柚のかくし味 by 柚 |
あれは40歳を過ぎたころだったろう。その思いはある日突然やってきた。わたしは「ある日突然」という言葉が好きだ。実はどんな事だってある日突然やってくるのだが、そのときのある日突然は、人生の半分を過ぎた、という実感としてやってきた。わたしは考えた。「すでに人生の半分は過ぎたのだから、やりたいことをやってみたい。会いたい人に会い、行きたいところに行く。少々の無茶も、誰かに迷惑をかけることも、あっていいではないか」と。
こうして、わたしの、ある意味では、残り半分の人生がスタートしたのだった。しかし、実際は、会社や、子どものことなどで、たいしたことは何もできなかった。ふと気づいたら、人生、どんどん短くなっている。残りを数えるほうが早くなったのは確かだ。だからもう一度、考えた。今まで以上にわがままになろう。勝手なことをしよう。清く正しくなんて人生、誰も喜ばない。いや、誰よりも自分自身が楽しくないことはごめんだ。
昨日、久々にハローワークに行き、求人申込をした。いまどきの役所はまだまだ遅れている。今は求人はネットで探す時代。それなのに登録の申込も求人内容も用紙に鉛筆で書いて持っていく。番号順に呼ばれるのを待って担当者がその場で確認、パソコンに打ち込まれる間待たされる。

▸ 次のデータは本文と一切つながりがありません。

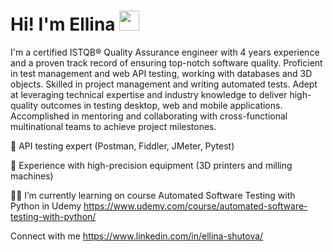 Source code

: <html lang="en">
<head>
    <meta charset="UTF-8">
    <meta name="viewport" content="width=device-width, initial-scale=1.0">
</head>
<body>

<div class="header">
    <h1>Hi! I'm Ellina</a> 
    <img src="https://github.com/blackcater/blackcater/raw/main/images/Hi.gif" height="32"/></h1>
</div>

</body>
</html>
      
      
I'm a certified ISTQB® Quality Assurance engineer with 4 years experience and a proven track record of ensuring top-notch software quality. Proficient in test management and web API testing, working with databases and 3D objects. Skilled in project management and writing automated tests. Adept at leveraging technical expertise and industry knowledge to deliver high-quality outcomes in testing desktop, web and mobile applications. Accomplished in mentoring and collaborating with cross-functional multinational teams to achieve project milestones.      
      
🔎 API testing expert (Postman, Fiddler, JMeter, Pytest)      
      
🔬 Experience with high-precision equipment (3D printers and milling machines)      
      
👩‍🎓 I’m currently learning on course Automated Software Testing with Python in Udemy https://www.udemy.com/course/automated-software-testing-with-python/      
      
      
Connect with me https://www.linkedin.com/in/ellina-shutova/    
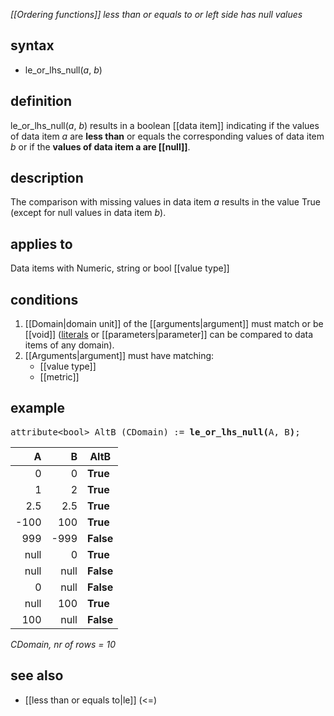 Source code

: *[[Ordering functions]] less than or equals to or left side has null values*

## syntax

- le_or_lhs_null(*a*, *b*)

## definition

le_or_lhs_null(*a*, *b*) results in a boolean [[data item]] indicating if the values of data item *a* are **less than** or equals the corresponding values of data item *b* or if the **values of data item a are [[null]]**.

## description

The comparison with missing values in data item *a* results in the value True (except for null values in data item *b*).

## applies to

Data items with Numeric, string or bool [[value type]]

## conditions

1.  [[Domain|domain unit]] of the [[arguments|argument]] must match or be [[void]] ([literals](https://en.wikipedia.org/wiki/Literal_(computer_programming)) or [[parameters|parameter]] can be compared to data items of any domain).
2.  [[Arguments|argument]] must have matching:
    -   [[value type]]
    -   [[metric]]

## example

<pre>
attribute&lt;bool&gt; AltB (CDomain) := <B>le_or_lhs_null(</B>A, B<B>)</B>;
</pre>

| A    | B    | **AltB**  |
|-----:|-----:|-----------|
| 0    | 0    | **True**  |
| 1    | 2    | **True**  |
| 2.5  | 2.5  | **True**  |
| -100 | 100  | **True**  |
| 999  | -999 | **False** |
| null | 0    | **True**  |
| null | null | **False** |
| 0    | null | **False** |
| null | 100  | **True**  |
| 100  | null | **False** |

*CDomain, nr of rows = 10*

## see also

- [[less than or equals to|le]] (\<=)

こんなことなら、ホームページに登録欄があって、それに打ち込み、送信しておいてハローワークに出かける。そこではもう登録書が届いていて修正があればその場で出来る。そんなことが出来ていいのに。まどろっこしいこと、この上なしだ。
まあ、そういうことで求人申込をした。で、わたしは初めて自分が出版社に就職アタックしたときのことを思い出した。30年も前のこと。もちろん、インターネットなどなかった。せっかく就職した県庁農政部の仕事を2年で辞めて、福岡へ。新聞広告や知り合いのつてを頼ってある出版社に行き着いた。採る気はないといわれたのに最低限の給料でいいからと試用を認めてもらった。
そんな話をしたら、フリーライターのYさんも、会社づとめをしながら、出版関係を探し、やっと就職できたとのこと。そのままでは編集長は会ってくれないので、読者のふりをして面談がかない、まずは、アルバイトから。雑用のアルバイトをしながら、毎日、原稿書かせてくださいと編集長にメモを残して、とうとう正社員にしてもらったという。ああ、こんな人もいるのだ。いまどきの人は出版に興味はないのかと思っていたけど・・・。

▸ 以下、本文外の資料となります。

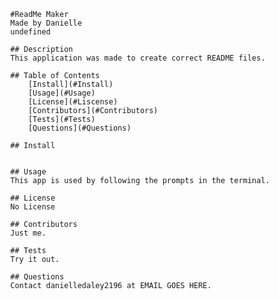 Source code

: 
            #ReadMe Maker
            Made by Danielle
            undefined

            ## Description
            This application was made to create correct README files.

            ## Table of Contents
                [Install](#Install)
                [Usage](#Usage)
                [License](#Liscense)
                [Contributors](#Contributors)
                [Tests](#Tests)
                [Questions](#Questions)

            ## Install
            

            ## Usage
            This app is used by following the prompts in the terminal.

            ## License
            No License

            ## Contributors
            Just me.

            ## Tests
            Try it out.

            ## Questions
            Contact danielledaley2196 at EMAIL GOES HERE.
             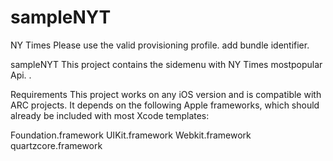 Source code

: # sampleNYT
NY Times
Please use the valid provisioning profile. 
add bundle identifier.

sampleNYT
This project contains the sidemenu with NY Times mostpopular Api. .



Requirements
This project works on any iOS version and is compatible with ARC projects. It depends on the following Apple frameworks, which should already be included with most Xcode templates:

Foundation.framework
UIKit.framework
Webkit.framework
quartzcore.framework



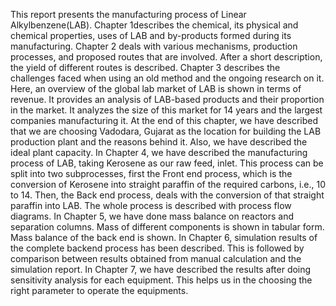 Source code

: This report presents the manufacturing process of Linear Alkylbenzene(LAB). Chapter
 1describes the chemical, its physical and chemical properties, uses of LAB and by-products
 formed during its manufacturing. Chapter 2 deals with various mechanisms, production
 processes, and proposed routes that are involved. After a short description, the yield of
 different routes is described.
 Chapter 3 describes the challenges faced when using an old method and the ongoing
 research on it. Here, an overview of the global lab market of LAB is shown in terms of
 revenue. It provides an analysis of LAB-based products and their proportion in the
 market. It analyzes the size of this market for 14 years and the largest companies
 manufacturing it. At the end of this chapter, we have described that we are choosing
 Vadodara, Gujarat as the location for building the LAB production plant and the reasons
 behind it. Also, we have described the ideal plant capacity.
 In Chapter 4, we have described the manufacturing process of LAB, taking Kerosene
 as our raw feed, inlet. This process can be split into two subprocesses, first the Front
 end process, which is the conversion of Kerosene into straight paraffin of the required
 carbons, i.e., 10 to 14. Then, the Back end process, deals with the conversion of that
 straight paraffin into LAB. The whole process is described with process flow diagrams.
 In Chapter 5, we have done mass balance on reactors and separation columns. Mass
 of different components is shown in tabular form. Mass balance of the back end is
 shown.
 In Chapter 6, simulation results of the complete backend process has been described.
 This is followed by comparison between results obtained from manual calculation and
 the simulation report.
 In Chapter 7, we have described the results after doing sensitivity analysis for each
 equipment. This helps us in the choosing the right parameter to operate the equipments.
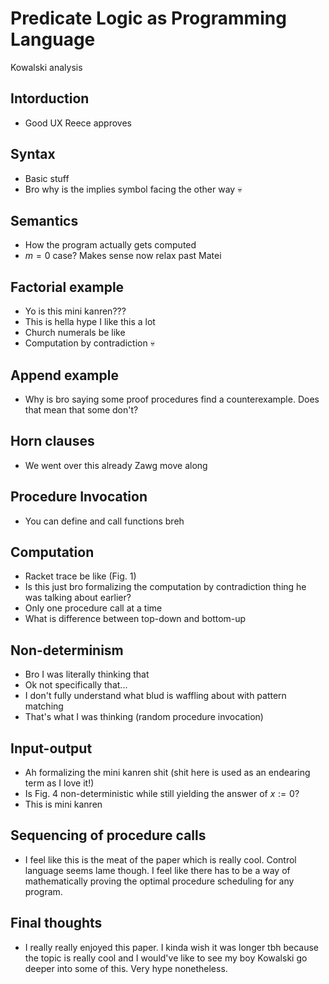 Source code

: # Predicate Logic as Programming Language

Kowalski analysis

## Intorduction
- Good UX Reece approves

## Syntax
- Basic stuff
- Bro why is the implies symbol facing the other way 💀

## Semantics
- How the program actually gets computed
- $m=0$ case? Makes sense now relax past Matei

## Factorial example
- Yo is this mini kanren???
- This is hella hype I like this a lot
- Church numerals be like
- Computation by contradiction 💀

## Append example
- Why is bro saying some proof procedures find a counterexample. Does that mean that some don't?

## Horn clauses
- We went over this already Zawg move along

## Procedure Invocation
- You can define and call functions breh

## Computation
- Racket trace be like (Fig. 1)
- Is this just bro formalizing the computation by contradiction thing he was talking about earlier?
- Only one procedure call at a time
- What is difference between top-down and bottom-up

## Non-determinism
- Bro I was literally thinking that
- Ok not specifically that...
- I don't fully understand what blud is waffling about with pattern matching
- That's what I was thinking (random procedure invocation)

## Input-output
- Ah formalizing the mini kanren shit (shit here is used as an endearing term as I love it!)
- Is Fig. 4 non-deterministic while still yielding the answer of $x:=0$?
- This is mini kanren

## Sequencing of procedure calls
- I feel like this is the meat of the paper which is really cool. Control language seems lame though. I feel like there has to be a way of mathematically proving the optimal procedure scheduling for any program. 

## Final thoughts
- I really really enjoyed this paper. I kinda wish it was longer tbh because the topic is really cool and I would've like to see my boy Kowalski go deeper into some of this. Very hype nonetheless.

35年前の今日、1月17日は東大闘争に終止符が打たれ、安田講堂が焼け落ちた日。警察権力が大学に入ったのだ。わたしはこのときちょうど東京にいた。東京の街は騒然としていたなあ。ふっと今回の自衛隊がイラクに派遣されると決まって、こんなとき、あの35年前だっら、こんなに静かだっただろうかと思い出したのだ。毎日忙しく過ごしていながら、こんなちょっと心に引っかかることを考えるのはいいことだろう。ただ、流されるだけの暮らしをしていてはいけない。そんな気持ちはまだ持ちつづけていたい。
芥川賞の受賞者が19歳と20歳ですって。小説は読んでないけど、同世代のことを書いてあるというから、読みたい気分にはならない。村上龍は、完璧だったって、いってたけれど。少し前までは、苦節十年という言葉もあったのに、今回の受賞はそんな言葉からはほど遠い。長年ずっと小説を書きつづけて、ただ、ひたすらノミネートされるのを待っていた知り合いがいたが、かれはもう小説を書いていないのだろうか。

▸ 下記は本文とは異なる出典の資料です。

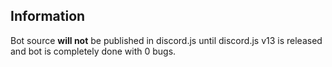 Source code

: ## Information

Bot source __will not__ be published in discord.js until discord.js v13 is released and bot is completely done with 0 bugs.
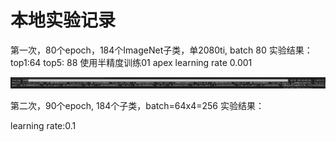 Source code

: # 本地实验记录

第一次，80个epoch，184个ImageNet子类，单2080ti, batch 80 实验结果：top1:64 top5: 88 使用半精度训练01 apex learning rate 0.001

![本地第一次训练](本地第一次训练.png)

第二次，90个epoch, 184个子类，batch=64x4=256 实验结果：

learning rate:0.1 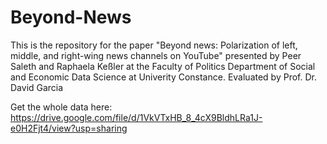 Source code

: # Beyond-News
This is the repository for the paper "Beyond news: Polarization of left, middle, and right-wing news channels on YouTube"  presented by Peer Saleth and Raphaela Keßler at the Faculty of Politics Department of Social and Economic Data Science at Univerity Constance. Evaluated by Prof. Dr. David Garcia

Get the whole data here: https://drive.google.com/file/d/1VkVTxHB_8_4cX9BldhLRa1J-e0H2Fjt4/view?usp=sharing
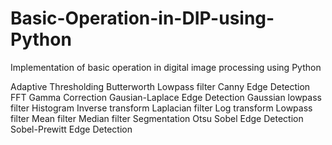 # Basic-Operation-in-DIP-using-Python
Implementation of basic operation in digital image processing using Python

Adaptive Thresholding
Butterworth Lowpass filter
Canny Edge Detection
FFT
Gamma Correction
Gausian-Laplace Edge Detection
Gaussian lowpass filter
Histogram
Inverse transform
Laplacian filter
Log transform
Lowpass filter
Mean filter
Median filter
Segmentation Otsu
Sobel Edge Detection
Sobel-Prewitt Edge Detection
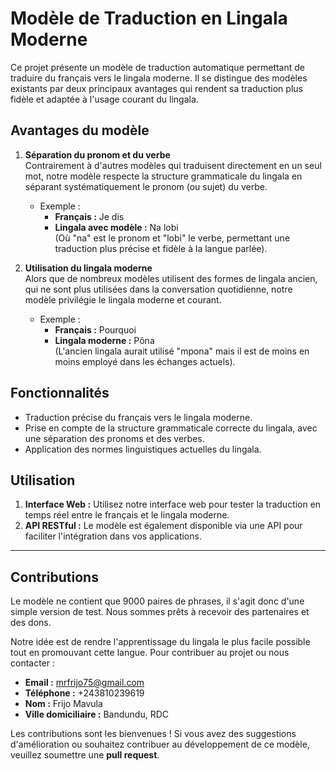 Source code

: # Modèle de Traduction en Lingala Moderne

Ce projet présente un modèle de traduction automatique permettant de traduire du français vers le lingala moderne. Il se distingue des modèles existants par deux principaux avantages qui rendent sa traduction plus fidèle et adaptée à l'usage courant du lingala.

## Avantages du modèle

1. **Séparation du pronom et du verbe**\
   Contrairement à d'autres modèles qui traduisent directement en un seul mot, notre modèle respecte la structure grammaticale du lingala en séparant systématiquement le pronom (ou sujet) du verbe.

   - Exemple :
     - **Français :** Je dis
     - **Lingala avec modèle :** Na lobi\
       (Où "na" est le pronom et "lobi" le verbe, permettant une traduction plus précise et fidèle à la langue parlée).

2. **Utilisation du lingala moderne**\
   Alors que de nombreux modèles utilisent des formes de lingala ancien, qui ne sont plus utilisées dans la conversation quotidienne, notre modèle privilégie le lingala moderne et courant.

   - Exemple :
     - **Français :** Pourquoi
     - **Lingala moderne :** Pôna\
       (L'ancien lingala aurait utilisé "mpona" mais il est de moins en moins employé dans les échanges actuels).

## Fonctionnalités

- Traduction précise du français vers le lingala moderne.
- Prise en compte de la structure grammaticale correcte du lingala, avec une séparation des pronoms et des verbes.
- Application des normes linguistiques actuelles du lingala.

## Utilisation

1. **Interface Web :** Utilisez notre interface web pour tester la traduction en temps réel entre le français et le lingala moderne.
2. **API RESTful :** Le modèle est également disponible via une API pour faciliter l'intégration dans vos applications.

---

## Contributions

Le modèle ne contient que 9000 paires de phrases, il s'agit donc d'une simple version de test. Nous sommes prêts à recevoir des partenaires et des dons.

Notre idée est de rendre l'apprentissage du lingala le plus facile possible tout en promouvant cette langue. Pour contribuer au projet ou nous contacter :

- **Email :** [mrfrijo75@gmail.com](mailto\:mrfrijo75@gmail.com)
- **Téléphone :** +243810239619
- **Nom :** Frijo Mavula
- **Ville domiciliaire :** Bandundu, RDC

Les contributions sont les bienvenues ! Si vous avez des suggestions d'amélioration ou souhaitez contribuer au développement de ce modèle, veuillez soumettre une **pull request**.

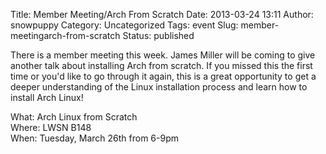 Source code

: Title: Member Meeting/Arch From Scratch
Date: 2013-03-24 13:11
Author: snowpuppy
Category: Uncategorized
Tags: event
Slug: member-meetingarch-from-scratch
Status: published

There is a member meeting this week. James Miller will be coming to give
another talk about installing Arch from scratch. If you missed this the
first time or you'd like to go through it again, this is a great
opportunity to get a deeper understanding of the Linux installation
process and learn how to install Arch Linux!

What: Arch Linux from Scratch  
Where: LWSN B148  
When: Tuesday, March 26th from 6-9pm
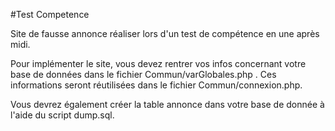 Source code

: #Test Competence

Site de fausse annonce réaliser lors d'un test de compétence en une après midi.

Pour implémenter le site, vous devez rentrer vos infos concernant votre base de données dans le fichier Commun/varGlobales.php . Ces informations seront réutilisées dans le fichier Commun/connexion.php.

Vous devrez également créer la table annonce dans votre base de donnée à l'aide du script dump.sql.

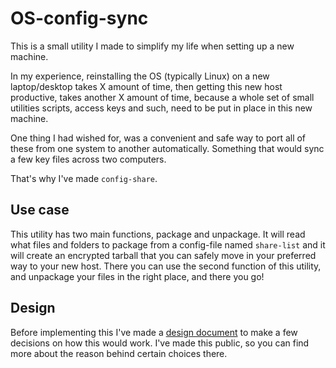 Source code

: # OS-config-sync

This is a small utility I made to simplify my life when setting up a new machine.

In my experience, reinstalling the OS (typically Linux) on a new laptop/desktop takes X amount of time, then getting this new host productive, takes another X amount of time, because a whole set of small utilities scripts, access keys and such, need to be put in place in this new machine.

One thing I had wished for, was a convenient and safe way to port all of these from one system to another automatically.
Something that would sync a few key files across two computers.

That's why I've made `config-share`.

## Use case

This utility has two main functions, package and unpackage.
It will read what files and folders to package from a config-file named `share-list` and it will create an encrypted tarball
that you can safely move in your preferred way to your new host.
There you can use the second function of this utility, and unpackage your files in the right place, and there you go!

## Design

Before implementing this I've made a [design document](https://docs.google.com/document/d/1nozNUEjZdoYd6zofQ-hIk-OXXuxmcxDcvMnfd2KUuf0/edit?usp=sharing) to make a few decisions on how this would work.
I've made this public, so you can find more about the reason behind certain choices there.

『なぜか「忙しい」「時間がない」が口ぐせの人へ』と言う本をほんとうに衝動的に買ってしまった。自分では、それほど忙しいと言って回っているわけではないが、「いつも忙しそうだもんね」と思われている。そういうのって、便利なこともある。行きたくないときは「忙しい」を理由に断れるからだ。そういえば、人生の折り返し点に来たと思ったときに「義理の付き合いは極力しない」も考えた。そう思ったら、なんだか気分がすっと楽になったなあ。さて、この本だが、けっこう面白い。目次だけ挙げてみると、
まあ、まだいっぱいあるんだけど、ちょっと自分を振り返るつてにはなる。
昨日は夜中の12時からご飯を炊き始めて、食べ終わったのは1時をとっくに過ぎていた。こんな生活は確かによくないわよねえ。でも、ご飯を食べないと落ち着かない。夜に麺やパンはどうも。今日は9時には戻って食事の用意をした。カブ大根の煮付け、ゴウヤとキュウリと柿のかんたん酢の物、それに味噌汁と漬物。食べ終わってやっと落ち着いた気がするけど。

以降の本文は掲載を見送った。